Source texts of formatted documents:
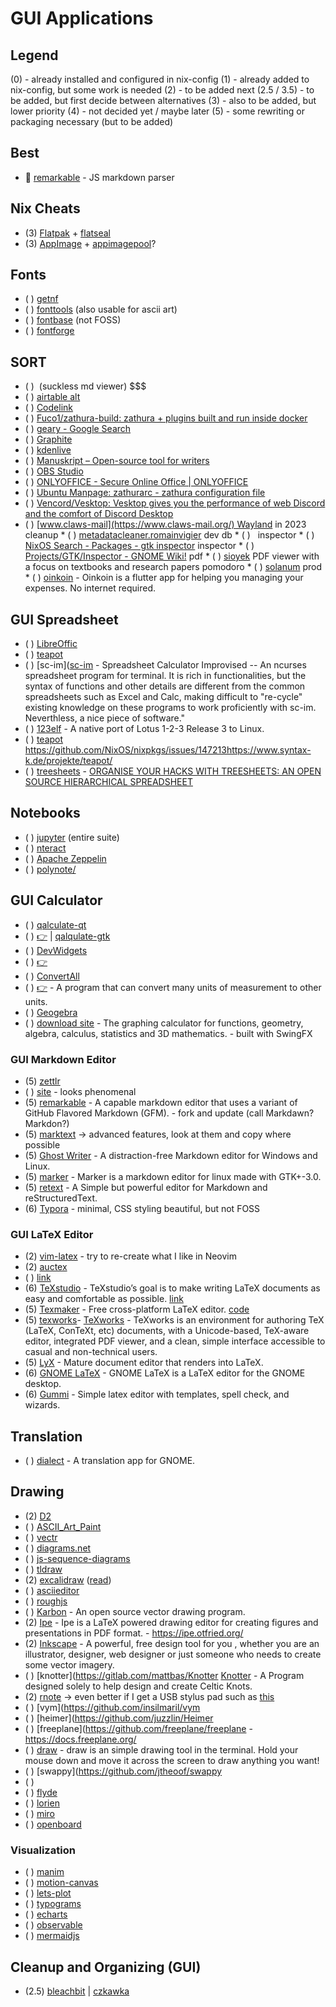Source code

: # GUI Applications
## Legend
(0) - already installed and configured in nix-config
(1) - already added to nix-config, but some work is needed
(2) - to be added next
(2.5 / 3.5) - to be added, but first decide between alternatives
(3) - also to be added, but lower priority
(4) - not decided yet / maybe later
(5) - some rewriting or packaging necessary (but to be added)


## Best
*  [remarkable](https://github.com/jonschlinkert/remarkable) - JS markdown parser


## Nix Cheats
* (3) [Flatpak](https://flatpak.org/) + [flatseal]()
* (3) [AppImage](https://appimage.org/) + [appimagepool](https://github.com/prateekmedia/appimagepool)?


## Fonts
* ( ) [getnf](https://github.com/ronniedroid/getnf)
* ( ) [fonttools](https://github.com/fonttools/fonttools) (also usable for ascii art)
* ( ) [fontbase](https://fontba.se/) (not FOSS)
* ( ) [fontforge](https://fontforge.org/en-US/)


## SORT
* ( ) [](https://notabug.org/g0tsu/litemdview) (suckless md viewer) $$$
* ( ) [airtable alt](https://thenewstack.io/baserow-a-no-code-open-source-alternative-to-airtable/)
* ( ) [Codelink](https://github.com/Wervice/Codelink)
* ( ) [Fuco1/zathura-build: zathura + plugins built and run inside docker](https://github.com/Fuco1/zathura-build)
* ( ) [geary - Google Search](https://www.google.com/search?client%3Dfirefox-b-d%26q%3Dgeary) 
* ( ) [Graphite](https://github.com/GraphiteEditor/Graphite) 
* ( ) [kdenlive]()
* ( ) [Manuskript – Open-source tool for writers](https://www.theologeek.ch/manuskript/)
* ( ) [OBS Studio]()
* ( ) [ONLYOFFICE - Secure Online Office | ONLYOFFICE](https://www.onlyoffice.com/)
* ( ) [Ubuntu Manpage: zathurarc - zathura configuration file](https://manpages.ubuntu.com/manpages/bionic/man5/zathurarc.5.html)
* ( ) [Vencord/Vesktop: Vesktop gives you the performance of web Discord and the comfort of Discord Desktop](https://github.com/Vencord/Vesktop)
* ( ) [www.claws-mail](https://www.claws-mail.org/) Wayland in 2023 
cleanup * ( ) [metadatacleaner.romainvigier](https://metadatacleaner.romainvigier.fr/)
dev db * ( ) [](https://thenewstack.io/baserow-a-no-code-open-source-alternative-to-airtable/) 
inspector * ( ) [NixOS Search - Packages - gtk inspector](https://search.nixos.org/packages?channel%3D23.11%26show%3Dxdg-desktop-portal-gtk%26from%3D0%26size%3D50%26sort%3Drelevance%26type%3Dpackages%26query%3Dgtk%2Binspector)
inspector * ( ) [Projects/GTK/Inspector - GNOME Wiki!](https://wiki.gnome.org/action/show/Projects/GTK/Inspector?action%3Dshow%26redirect%3DProjects%252FGTK%252B%252FInspector)
pdf * ( ) [sioyek](https://github.com/ahrm/sioyek) PDF viewer with a focus on textbooks and research papers
pomodoro * ( ) [solanum](https://apps.gnome.org/Solanum/)
prod * ( ) [oinkoin](https://github.com/emavgl/oinkoin) - Oinkoin is a flutter app for helping you managing your expenses. No internet required. 

## GUI Spreadsheet
* ( ) [LibreOffic](https://www.libreoffice.org/)
* ( ) [teapot](https://github.com/samuelludwig/teapot)
* ( ) [sc-im]([sc-im](https://github.com/andmarti1424/sc-im) - Spreadsheet Calculator Improvised -- An ncurses spreadsheet program for terminal. It is rich in functionalities, but the syntax of functions and other details are different from the common spreadsheets such as Excel and Calc, making difficult to "re-cycle" existing knowledge on these programs to work proficiently with sc-im. Neverthless, a nice piece of software."
* ( ) [123elf](https://github.com/taviso/123elf) - A native port of Lotus 1-2-3 Release 3 to Linux.
* ( ) [teapot](https://github.com/samuelludwig/teapot) https://github.com/NixOS/nixpkgs/issues/147213https://www.syntax-k.de/projekte/teapot/
* ( ) [treesheets](https://github.com/aardappel/treesheets) - [ORGANISE YOUR HACKS WITH TREESHEETS: AN OPEN SOURCE HIERARCHICAL SPREADSHEET](https://hackaday.com/2022/09/07/organise-your-hacks-with-treesheets-an-open-source-hierarchical-spreadsheet/)


## Notebooks
* ( ) [jupyter]() (entire suite)
* ( ) [nteract](https://nteract.io/desktop)
* ( ) [Apache Zeppelin](https://zeppelin.apache.org/)
* ( ) [polynote/](https://github.com/polynote/polynote/)


## GUI Calculator
* ( ) [qalculate-qt](https://github.com/Qalculate/qalculate-qt)
* ( ) [👉](https://stackoverflow.com/questions/1675992/how-do-i-set-a-background-color-for-the-whole-window-of-a-qt-application)
   | [qalqulate-gtk](https://github.com/Qalculate/qalculate-gtk)
* ( ) [DevWidgets](https://github.com/gumbarros/DevWidgets)
* ( ) [👉](https://gumbarros.github.io/DevWidgets/#/home)
* ( ) [ConvertAll](https://github.com/doug-101/ConvertAll)
* ( ) [👉](http://convertall.bellz.org/) - A program that can convert many units of measurement to other units.
* ( ) [Geogebra](https://github.com/geogebra/geogebra)
* ( ) [download site](https://www.geogebra.org/download) - The graphing calculator for functions, geometry, algebra, calculus, statistics and 3D mathematics. - built with SwingFX

### GUI Markdown Editor
* (5) [zettlr](https://github.com/Zettlr/Zettlr)
* ( ) [site](https://www.zettlr.com/)  - looks phenomenal
* (5) [remarkable](https://github.com/jamiemcg/Remarkable) - A capable markdown editor that uses a variant of GitHub Flavored Markdown (GFM). - fork and update (call Markdawn? Markdon?)
* (5) [marktext](https://github.com/marktext/marktext) → advanced features, look at them and copy where possible
* (5) [Ghost Writer](https://ghostwriter.kde.org/) - A distraction-free Markdown editor for Windows and Linux.
* (5) [marker](https://github.com/fabiocolacio/Marker) - Marker is a markdown editor for linux made with GTK+-3.0.
* (5) [retext](https://github.com/retext-project/retext) - A Simple but powerful editor for Markdown and reStructuredText.
* (6) [Typora](https://typora.io/) - minimal, CSS styling beautiful, but not FOSS

### GUI LaTeX Editor
* (2) [vim-latex](https://vim-latex.sourceforge.net/) - try to re-create what I like in Neovim
* (2) [auctex](https://www.gnu.org/software/auctex/)
* ( ) [link](http://git.savannah.gnu.org/cgit/auctex.git)
* (6) [TeXstudio](https://www.texstudio.org/) - TeXstudio’s goal is to make writing LaTeX documents as easy and comfortable as possible. [link](https://github.com/texstudio-org/texstudio)
* (5) [Texmaker](http://www.xm1math.net/texmaker/) - Free cross-platform LaTeX editor. [code](https://www.xm1math.net/texmaker/download.html)
* (5) [texworks](https://github.com/TeXworks/texworks)- [TeXworks](https://www.tug.org/texworks/) - TeXworks is an environment for authoring TeX (LaTeX, ConTeXt, etc) documents, with a Unicode-based, TeX-aware editor, integrated PDF viewer, and a clean, simple interface accessible to casual and non-technical users.
* (5) [LyX](https://www.lyx.org/) - Mature document editor that renders into LaTeX.
* (6) [GNOME LaTeX](https://gitlab.gnome.org/swilmet/gnome-latex) - GNOME LaTeX is a LaTeX editor for the GNOME desktop.
* (6) [Gummi](https://github.com/alexandervdm/gummi) - Simple latex editor with templates, spell check, and wizards.

## Translation
* ( ) [dialect](https://apps.gnome.org/app/app.drey.Dialect/) - A translation app for GNOME.

## Drawing
* (2) [D2]()
* ( ) [ASCII_Art_Paint](https://github.com/Kirilllive/ASCII_Art_Paint)
* ( ) [vectr](https://vectr.com/)
* ( ) [diagrams.net](https://app.diagrams.net/)
* ( ) [js-sequence-diagrams](https://bramp.github.io/js-sequence-diagrams/)
* ( ) [tldraw](https://tldraw.com/)
* (2) [excalidraw](https://excalidraw.com/) ([read](https://offbyone.us/posts/why-is-excalidraw-so-good/))
* ( ) [asciieditor](https://github.com/akirbaes/asciieditor)
* ( ) [roughjs](https://roughjs.com/)
* ( ) [Karbon](https://www.calligra.org/karbon/) - An open source vector drawing program.
* (2) [Ipe](http://ipe.otfried.org/) - Ipe is a LaTeX powered drawing editor for creating figures and presentations in PDF format. - https://ipe.otfried.org/
* (2) [Inkscape](https://inkscape.org/en/) - A powerful, free design tool for you , whether you are an illustrator, designer, web designer or just someone who needs to create some vector imagery.
* ( ) [knotter](https://gitlab.com/mattbas/Knotter [Knotter](https://knotter.mattbas.org/Knotter) - A Program designed solely to help design and create Celtic Knots.
* (2) [rnote](https://github.com/flxzt/rnote) -> even better if I get a USB stylus pad such as [this](https://www.amazon.de/-/en/Deco-Fun-Graphics-Learning-Distance/dp/B093TC1XCZ)
* ( ) [vym](https://github.com/insilmaril/vym
* ( ) [heimer](https://github.com/juzzlin/Heimer
* ( ) [freeplane](https://github.com/freeplane/freeplane - https://docs.freeplane.org/
* ( ) [draw](https://github.com/maaslalani/draw) - draw is an simple drawing tool in the terminal. Hold your mouse down and move it across the screen to draw anything you want!
* ( ) [swappy](https://github.com/jtheoof/swappy
* ( ) [](https://google.github.io/typograms/)
* ( ) [flyde](https://github.com/flydelabs/flyde)
* ( ) [lorien](https://github.com/mbrlabs/Lorien)
* ( ) [miro](https://miro.com/)
* ( ) [openboard](https://github.com/OpenBoard-org/OpenBoard)

### Visualization
* ( ) [manim](https://github.com/ManimCommunity/manim)
* ( ) [motion-canvas](https://github.com/motion-canvas/motion-canvas)
* ( ) [lets-plot](https://lets-plot.org/)
* ( ) [typograms](https://github.com/google/typograms)
* ( ) [echarts](https://github.com/apache/echarts)
* ( ) [observable](https://observablehq.com/plot/)
* ( ) [mermaidjs](https://mermaid.js.org/)

## Cleanup and Organizing (GUI)
* (2.5) [bleachbit](https://www.bleachbit.org/)
   |  [czkawka](https://qarmin.github.io/czkawka/)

TASK DESCRIPTION: Filter the data, keeping only the lines that contain "already".

PROBLEM SOLUTION:
(0) - already installed and configured in nix-config
(1) - already added to nix-config, but some work is needed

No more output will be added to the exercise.